Check the menu carefully for hidden gluten, especially in sauces and coatings (such as breadcrumbs). Many chefs are happy to cook something off-menu to suit you.

Can I eat oats?

Most people with coeliac disease can eat gluten-free oats. However, many brands of oats are produced in the same place as wheat, barley and rye, which makes them unsafe, so check that they are guaranteed gluten-free.

Beware contamination

As well as avoiding obvious sources, it is important to ensure your gluten-free foods are not cross-contaminated by others that contain gluten. For example, shop-bought meringues are likely to have come into contact with gluten containing cakes, while chips from a fish and chip shop may have met with batter in the deep-fat fryer.

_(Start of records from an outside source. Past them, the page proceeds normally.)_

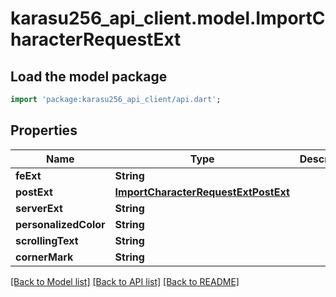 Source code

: # karasu256_api_client.model.ImportCharacterRequestExt

## Load the model package
```dart
import 'package:karasu256_api_client/api.dart';
```

## Properties
Name | Type | Description | Notes
------------ | ------------- | ------------- | -------------
**feExt** | **String** |  | 
**postExt** | [**ImportCharacterRequestExtPostExt**](ImportCharacterRequestExtPostExt.md) |  | 
**serverExt** | **String** |  | 
**personalizedColor** | **String** |  | 
**scrollingText** | **String** |  | 
**cornerMark** | **String** |  | 

[[Back to Model list]](../README.md#documentation-for-models) [[Back to API list]](../README.md#documentation-for-api-endpoints) [[Back to README]](../README.md)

Make these simple steps part of your daily routine:

  • Store gluten-free flours separately.
  • Use separate spoons, knives and chopping boards to prepare gluten-free food.
  • Keep separate equipment, such as rolling pins, pastry brushes and sieves, for gluten-free baking.
  • Wash everything well and clean surfaces before cooking and eating.
  • Never share breadboards, toasters or butter dishes with users of standard bread.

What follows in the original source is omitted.